One of Mississippi's and the United States' most inhumane actions was the forced removal of American Indians from the South to lands west of the Mississippi River in the early 1800s.
Removal occurred because of an incessant demand for Indian lands. Demands for Indian land resulted from Anglo-American population growth in the South, the expansion of the short-staple cotton industry after Eli Whitney's cotton gin became widely available in the 1790s, the discovery of gold and other minerals on some Indian land, and simple racism.
It did not help Indians that the Louisiana Purchase in 1803 provided lands to the west to which the United States could banish them, or that by 1815 there was no longer a viable European ally in the area who could counteract American demands.
The Mississippi Legislature passed a resolution that went into effect in January 1830 extending its jurisdiction over Choctaw and Chickasaw territories within the state. Many Indians opposed this move and appealed to the United States government for assistance. Others accepted this new state of affairs and sought the best terms possible.
With the passage by the U.S. Congress of the Indian Removal Act that same year, the legal mechanisms were put in place for President Andrew Jackson to negotiate with Indian groups for their deportation.
The Choctaws, Mississippi's largest Indian group, were the first southeastern Indians to accept removal with the Treaty of Dancing Rabbit Creek in September 1830. The treaty provided that the Choctaws would receive land west of the Mississippi River in exchange for the remaining Choctaw lands in Mississippi. The Choctaws were given three years to leave Mississippi.
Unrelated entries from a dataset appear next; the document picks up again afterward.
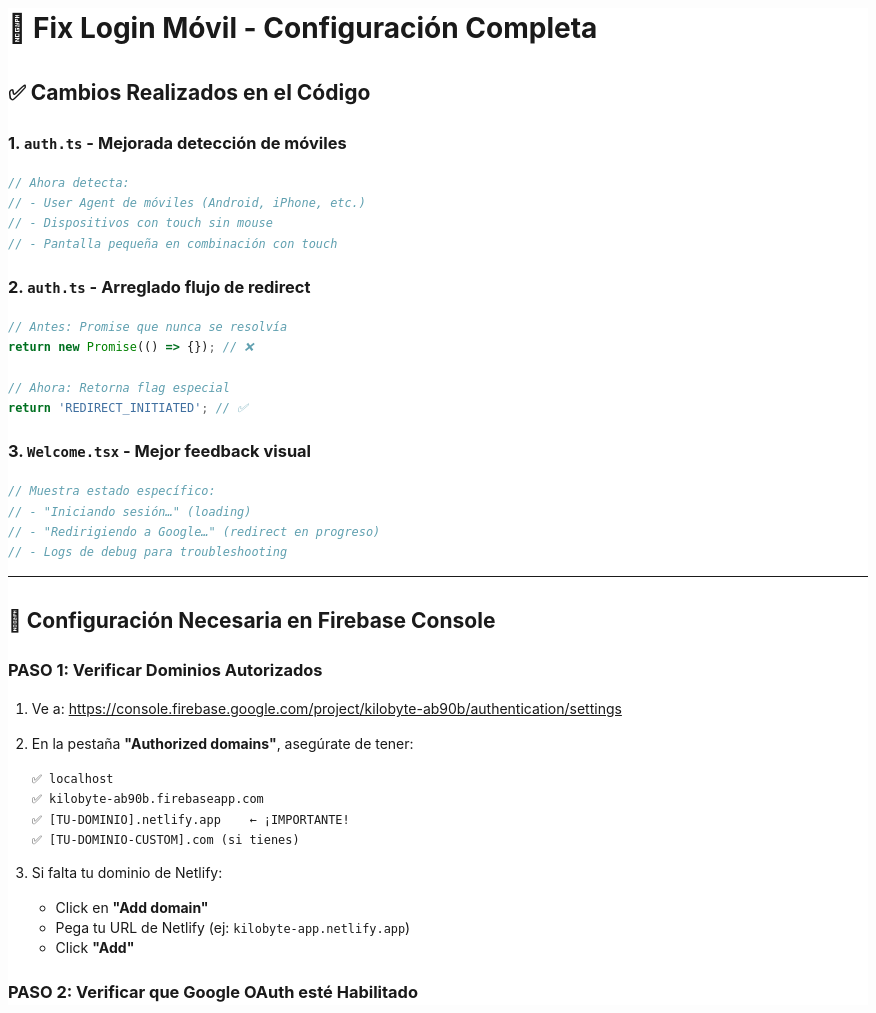 # 📱 Fix Login Móvil - Configuración Completa

## ✅ Cambios Realizados en el Código

### 1. `auth.ts` - Mejorada detección de móviles
```typescript
// Ahora detecta:
// - User Agent de móviles (Android, iPhone, etc.)
// - Dispositivos con touch sin mouse
// - Pantalla pequeña en combinación con touch
```

### 2. `auth.ts` - Arreglado flujo de redirect
```typescript
// Antes: Promise que nunca se resolvía
return new Promise(() => {}); // ❌

// Ahora: Retorna flag especial
return 'REDIRECT_INITIATED'; // ✅
```

### 3. `Welcome.tsx` - Mejor feedback visual
```typescript
// Muestra estado específico:
// - "Iniciando sesión…" (loading)
// - "Redirigiendo a Google…" (redirect en progreso)
// - Logs de debug para troubleshooting
```

---

## 🔧 Configuración Necesaria en Firebase Console

### PASO 1: Verificar Dominios Autorizados

1. Ve a: https://console.firebase.google.com/project/kilobyte-ab90b/authentication/settings

2. En la pestaña **"Authorized domains"**, asegúrate de tener:
   ```
   ✅ localhost
   ✅ kilobyte-ab90b.firebaseapp.com
   ✅ [TU-DOMINIO].netlify.app    ← ¡IMPORTANTE!
   ✅ [TU-DOMINIO-CUSTOM].com (si tienes)
   ```

3. Si falta tu dominio de Netlify:
   - Click en **"Add domain"**
   - Pega tu URL de Netlify (ej: `kilobyte-app.netlify.app`)
   - Click **"Add"**

### PASO 2: Verificar que Google OAuth esté Habilitado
In the winter of 1830, Choctaws began migrating to Indian Territory (later Oklahoma) along the “trail of tears.” The westward migrations continued over the following decades, and Indians remaining in Mississippi were forced to relinquish their communal land-holdings in return for small individually owned allotments.
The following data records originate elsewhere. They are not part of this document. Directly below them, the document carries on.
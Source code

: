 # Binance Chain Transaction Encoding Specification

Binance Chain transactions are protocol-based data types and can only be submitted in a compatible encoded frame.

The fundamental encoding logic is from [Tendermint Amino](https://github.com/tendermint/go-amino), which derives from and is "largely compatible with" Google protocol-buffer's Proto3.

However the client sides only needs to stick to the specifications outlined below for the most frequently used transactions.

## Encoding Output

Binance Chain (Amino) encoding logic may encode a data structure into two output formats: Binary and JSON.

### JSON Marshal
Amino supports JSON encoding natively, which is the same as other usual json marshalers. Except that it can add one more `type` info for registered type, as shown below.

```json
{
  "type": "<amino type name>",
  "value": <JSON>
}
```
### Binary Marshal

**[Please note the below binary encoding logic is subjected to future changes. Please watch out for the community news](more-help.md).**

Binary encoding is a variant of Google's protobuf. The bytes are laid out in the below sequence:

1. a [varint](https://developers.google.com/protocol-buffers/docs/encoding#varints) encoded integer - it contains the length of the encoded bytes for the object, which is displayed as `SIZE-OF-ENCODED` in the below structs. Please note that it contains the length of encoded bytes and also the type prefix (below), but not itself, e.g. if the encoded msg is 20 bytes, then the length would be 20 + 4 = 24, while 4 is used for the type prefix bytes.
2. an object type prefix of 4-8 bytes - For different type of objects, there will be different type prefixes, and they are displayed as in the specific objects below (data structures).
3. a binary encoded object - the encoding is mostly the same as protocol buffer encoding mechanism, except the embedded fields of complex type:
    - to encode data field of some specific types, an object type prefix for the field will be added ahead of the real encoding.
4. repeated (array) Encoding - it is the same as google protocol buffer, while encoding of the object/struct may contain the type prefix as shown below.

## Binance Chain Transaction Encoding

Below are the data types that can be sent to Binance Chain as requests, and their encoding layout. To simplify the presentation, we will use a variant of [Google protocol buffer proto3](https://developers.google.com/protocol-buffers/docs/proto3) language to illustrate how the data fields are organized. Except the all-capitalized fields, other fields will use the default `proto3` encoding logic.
Non-Indians rushed into the former Choctaw lands in Mississippi after 1830, producing the era often referred to in Mississippi history as the “flush times.” Removal was a complicated process that found Indians and Euro-Americans on both sides of the fence: some people of both groups opposed removal, while others supported it.
Any attempt to understand Indian removal must include the role of Indian leaders such as Choctaw Chief Mushulatubbee. Even though other Choctaws made their voices heard, chiefs negotiated with the United States government and signed the removal treaty. The reasons they agreed to such a drastic measure tells us much about their priorities and about their reactions to a rapidly changing world.
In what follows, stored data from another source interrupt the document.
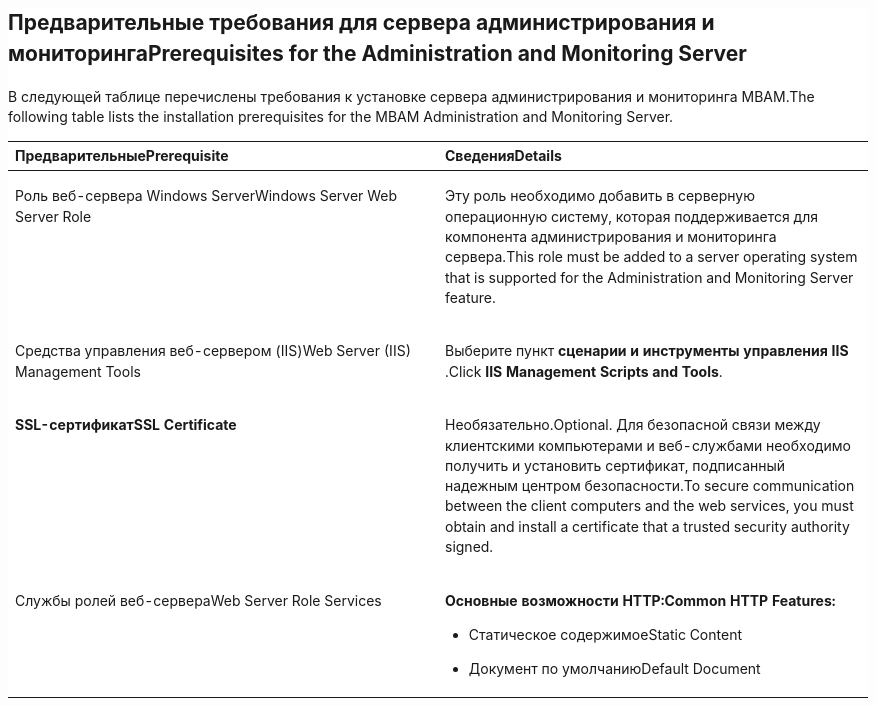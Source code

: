 ## <a href="" id="bkmk-prereqsams"></a><span data-ttu-id="039d6-179">Предварительные требования для сервера администрирования и мониторинга</span><span class="sxs-lookup"><span data-stu-id="039d6-179">Prerequisites for the Administration and Monitoring Server</span></span>


<span data-ttu-id="039d6-180">В следующей таблице перечислены требования к установке сервера администрирования и мониторинга MBAM.</span><span class="sxs-lookup"><span data-stu-id="039d6-180">The following table lists the installation prerequisites for the MBAM Administration and Monitoring Server.</span></span>

<table>
<colgroup>
<col width="50%" />
<col width="50%" />
</colgroup>
<thead>
<tr class="header">
<th align="left"><span data-ttu-id="039d6-181">Предварительные</span><span class="sxs-lookup"><span data-stu-id="039d6-181">Prerequisite</span></span></th>
<th align="left"><span data-ttu-id="039d6-182">Сведения</span><span class="sxs-lookup"><span data-stu-id="039d6-182">Details</span></span></th>
</tr>
</thead>
<tbody>
<tr class="odd">
<td align="left"><p><span data-ttu-id="039d6-183">Роль веб-сервера Windows Server</span><span class="sxs-lookup"><span data-stu-id="039d6-183">Windows Server Web Server Role</span></span></p></td>
<td align="left"><p><span data-ttu-id="039d6-184">Эту роль необходимо добавить в серверную операционную систему, которая поддерживается для компонента администрирования и мониторинга сервера.</span><span class="sxs-lookup"><span data-stu-id="039d6-184">This role must be added to a server operating system that is supported for the Administration and Monitoring Server feature.</span></span></p></td>
</tr>
<tr class="even">
<td align="left"><p><span data-ttu-id="039d6-185">Средства управления веб-сервером (IIS)</span><span class="sxs-lookup"><span data-stu-id="039d6-185">Web Server (IIS) Management Tools</span></span></p></td>
<td align="left"><p><span data-ttu-id="039d6-186">Выберите пункт <strong> сценарии и инструменты управления IIS </strong> .</span><span class="sxs-lookup"><span data-stu-id="039d6-186">Click <strong>IIS Management Scripts and Tools</strong>.</span></span></p></td>
</tr>
<tr class="odd">
<td align="left"><p><strong><span data-ttu-id="039d6-187">SSL-сертификат</span><span class="sxs-lookup"><span data-stu-id="039d6-187">SSL Certificate</span></span></strong></p></td>
<td align="left"><p><span data-ttu-id="039d6-188">Необязательно.</span><span class="sxs-lookup"><span data-stu-id="039d6-188">Optional.</span></span> <span data-ttu-id="039d6-189">Для безопасной связи между клиентскими компьютерами и веб-службами необходимо получить и установить сертификат, подписанный надежным центром безопасности.</span><span class="sxs-lookup"><span data-stu-id="039d6-189">To secure communication between the client computers and the web services, you must obtain and install a certificate that a trusted security authority signed.</span></span></p></td>
</tr>
<tr class="even">
<td align="left"><p><span data-ttu-id="039d6-190">Службы ролей веб-сервера</span><span class="sxs-lookup"><span data-stu-id="039d6-190">Web Server Role Services</span></span></p></td>
<td align="left"><p><strong><span data-ttu-id="039d6-191">Основные возможности HTTP:</span><span class="sxs-lookup"><span data-stu-id="039d6-191">Common HTTP Features:</span></span></strong></p>
<ul>
<li><p><span data-ttu-id="039d6-192">Статическое содержимое</span><span class="sxs-lookup"><span data-stu-id="039d6-192">Static Content</span></span></p></li>
<li><p><span data-ttu-id="039d6-193">Документ по умолчанию</span><span class="sxs-lookup"><span data-stu-id="039d6-193">Default Document</span></span></p></li>
</ul>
During his career, Mushulatubbee, a leading chief of the Choctaw eastern division, supported three treaties that yielded Choctaw lands to the United States. From at least the eighteenth century there existed among the Choctaws three principal geographic and political divisions: the western, eastern, and Six Towns (or southern) divisions. The western division villages were scattered around the upper Pearl River watershed, the eastern division towns were located around the upper Chickasawhay River and lower Tombigbee River watersheds, and the Six Towns were distributed along the upper Leaf River and mid-Chickasawhay River watersheds.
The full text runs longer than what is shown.